### What is expected
An exact copy of the entries is needed, with every picture left out.
======== Task input ========
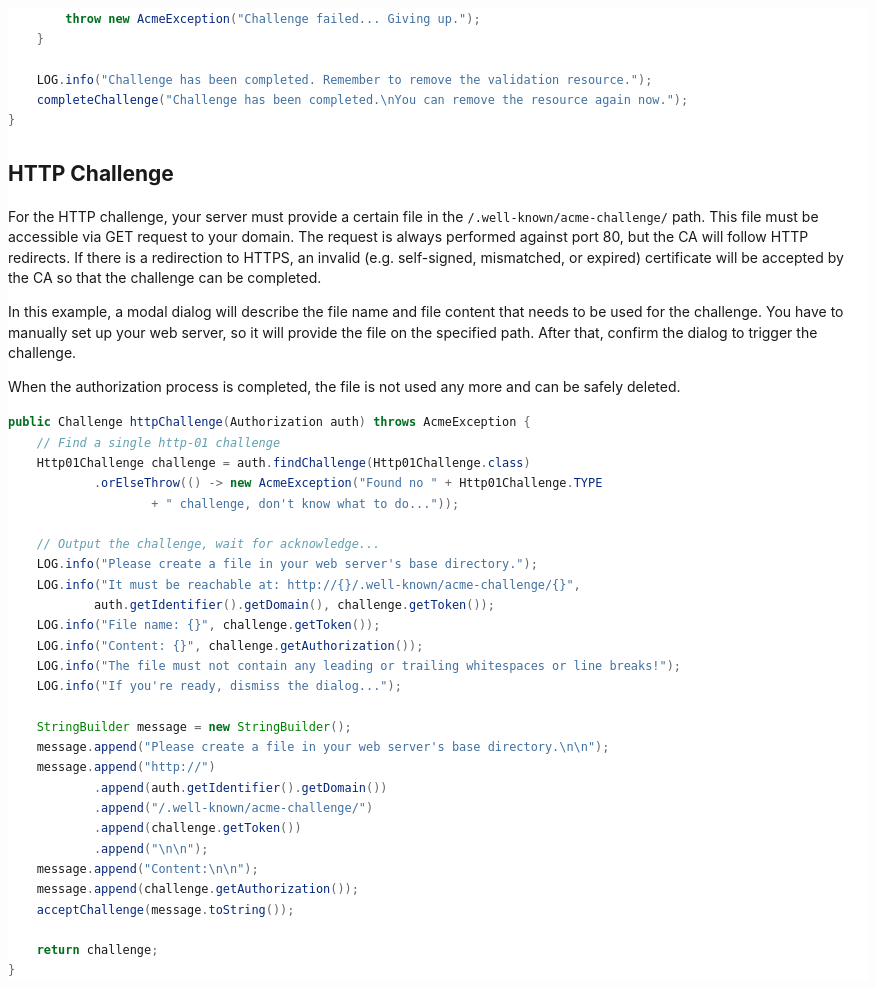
 ```java
        throw new AcmeException("Challenge failed... Giving up.");
    }

    LOG.info("Challenge has been completed. Remember to remove the validation resource.");
    completeChallenge("Challenge has been completed.\nYou can remove the resource again now.");
}
```

## HTTP Challenge

For the HTTP challenge, your server must provide a certain file in the `/.well-known/acme-challenge/` path. This file must be accessible via GET request to your domain. The request is always performed against port 80, but the CA will follow HTTP redirects. If there is a redirection to HTTPS, an invalid (e.g. self-signed, mismatched, or expired) certificate will be accepted by the CA so that the challenge can be completed.

In this example, a modal dialog will describe the file name and file content that needs to be used for the challenge. You have to manually set up your web server, so it will provide the file on the specified path. After that, confirm the dialog to trigger the challenge.

When the authorization process is completed, the file is not used any more and can be safely deleted.

```java
public Challenge httpChallenge(Authorization auth) throws AcmeException {
    // Find a single http-01 challenge
    Http01Challenge challenge = auth.findChallenge(Http01Challenge.class)
            .orElseThrow(() -> new AcmeException("Found no " + Http01Challenge.TYPE
                    + " challenge, don't know what to do..."));

    // Output the challenge, wait for acknowledge...
    LOG.info("Please create a file in your web server's base directory.");
    LOG.info("It must be reachable at: http://{}/.well-known/acme-challenge/{}",
            auth.getIdentifier().getDomain(), challenge.getToken());
    LOG.info("File name: {}", challenge.getToken());
    LOG.info("Content: {}", challenge.getAuthorization());
    LOG.info("The file must not contain any leading or trailing whitespaces or line breaks!");
    LOG.info("If you're ready, dismiss the dialog...");

    StringBuilder message = new StringBuilder();
    message.append("Please create a file in your web server's base directory.\n\n");
    message.append("http://")
            .append(auth.getIdentifier().getDomain())
            .append("/.well-known/acme-challenge/")
            .append(challenge.getToken())
            .append("\n\n");
    message.append("Content:\n\n");
    message.append(challenge.getAuthorization());
    acceptChallenge(message.toString());

    return challenge;
}
```
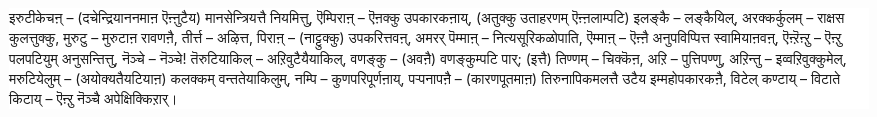इरुटीकेचऩ् – (दचेन्द्रियाननमाऩ ऎऩ्ऩुटैय) मानसेन्त्रियत्तै नियमित्तु, ऎम्पिराऩ् – ऎऩक्कु उपकारकऩाय्, (अतुक्कु उताहरणम् ऎऩ्ऩलाम्पटि) इलङ्कै – लङ्कैयिल्, अरक्कर्कुलम् – राक्षस कुलत्तुक्कु, मुरुटु – मुरुटाऩ रावणऩै, तीर्त्त – अऴित्त, पिराऩ् – (नाट्टुक्कु) उपकरित्तवऩ्, अमरर् पॆम्माऩ् – नित्यसूरिकळोपाति, ऎम्माऩ् – ऎऩ्ऩै अनुपविप्पित्त स्वामियाऩवऩ्, ऎऩ्ऱॆऩ्ऱु – ऎऩ्ऱु पलपटियुम् अनुसन्तित्तु, नॆञ्चे – नॆञ्चे! तॆरुटियाकिल् – अऱिवुटैयैयाकिल्, वणङ्कु – (अवऩै) वणङ्कुम्पटि पार्; (इत्तै) तिण्णम् – चिक्कॆऩ, अऱि – पुत्तिपण्णु, अऱिन्तु – इव्वऱिवुक्कुमेल्, मरुटियेलुम् – (अयोक्यतैयटियाऩ) कलक्कम् वन्ततेयाकिलुम्, नम्पि – कुणपरिपूर्णऩाय्, पऱ्पनापऩै – (कारणपूतमाऩ) तिरुनापिकमलत्तै उटैय इम्महोपकारकऩै, विटेल् कण्टाय् – विटाते किटाय् – ऎऩ्ऱु नॆञ्चै अपेक्षिक्किऱार्।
========
### Written solution
 ```java
        throw new AcmeException("Challenge failed... Giving up.");
    }

    LOG.info("Challenge has been completed. Remember to remove the validation resource.");
    completeChallenge("Challenge has been completed.\nYou can remove the resource again now.");
}
```

## HTTP Challenge

For the HTTP challenge, your server must provide a certain file in the `/.well-known/acme-challenge/` path. This file must be accessible via GET request to your domain. The request is always performed against port 80, but the CA will follow HTTP redirects. If there is a redirection to HTTPS, an invalid (e.g. self-signed, mismatched, or expired) certificate will be accepted by the CA so that the challenge can be completed.

In this example, a modal dialog will describe the file name and file content that needs to be used for the challenge. You have to manually set up your web server, so it will provide the file on the specified path. After that, confirm the dialog to trigger the challenge.

When the authorization process is completed, the file is not used any more and can be safely deleted.

```java
public Challenge httpChallenge(Authorization auth) throws AcmeException {
    // Find a single http-01 challenge
    Http01Challenge challenge = auth.findChallenge(Http01Challenge.class)
            .orElseThrow(() -> new AcmeException("Found no " + Http01Challenge.TYPE
                    + " challenge, don't know what to do..."));

    // Output the challenge, wait for acknowledge...
    LOG.info("Please create a file in your web server's base directory.");
    LOG.info("It must be reachable at: http://{}/.well-known/acme-challenge/{}",
            auth.getIdentifier().getDomain(), challenge.getToken());
    LOG.info("File name: {}", challenge.getToken());
    LOG.info("Content: {}", challenge.getAuthorization());
    LOG.info("The file must not contain any leading or trailing whitespaces or line breaks!");
    LOG.info("If you're ready, dismiss the dialog...");

    StringBuilder message = new StringBuilder();
    message.append("Please create a file in your web server's base directory.\n\n");
    message.append("http://")
            .append(auth.getIdentifier().getDomain())
            .append("/.well-known/acme-challenge/")
            .append(challenge.getToken())
            .append("\n\n");
    message.append("Content:\n\n");
    message.append(challenge.getAuthorization());
    acceptChallenge(message.toString());

    return challenge;
}
```
इरुटीकेचऩ् – (दचेन्द्रियाननमाऩ ऎऩ्ऩुटैय) मानसेन्त्रियत्तै नियमित्तु, ऎम्पिराऩ् – ऎऩक्कु उपकारकऩाय्, (अतुक्कु उताहरणम् ऎऩ्ऩलाम्पटि) इलङ्कै – लङ्कैयिल्, अरक्कर्कुलम् – राक्षस कुलत्तुक्कु, मुरुटु – मुरुटाऩ रावणऩै, तीर्त्त – अऴित्त, पिराऩ् – (नाट्टुक्कु) उपकरित्तवऩ्, अमरर् पॆम्माऩ् – नित्यसूरिकळोपाति, ऎम्माऩ् – ऎऩ्ऩै अनुपविप्पित्त स्वामियाऩवऩ्, ऎऩ्ऱॆऩ्ऱु – ऎऩ्ऱु पलपटियुम् अनुसन्तित्तु, नॆञ्चे – नॆञ्चे! तॆरुटियाकिल् – अऱिवुटैयैयाकिल्, वणङ्कु – (अवऩै) वणङ्कुम्पटि पार्; (इत्तै) तिण्णम् – चिक्कॆऩ, अऱि – पुत्तिपण्णु, अऱिन्तु – इव्वऱिवुक्कुमेल्, मरुटियेलुम् – (अयोक्यतैयटियाऩ) कलक्कम् वन्ततेयाकिलुम्, नम्पि – कुणपरिपूर्णऩाय्, पऱ्पनापऩै – (कारणपूतमाऩ) तिरुनापिकमलत्तै उटैय इम्महोपकारकऩै, विटेल् कण्टाय् – विटाते किटाय् – ऎऩ्ऱु नॆञ्चै अपेक्षिक्किऱार्।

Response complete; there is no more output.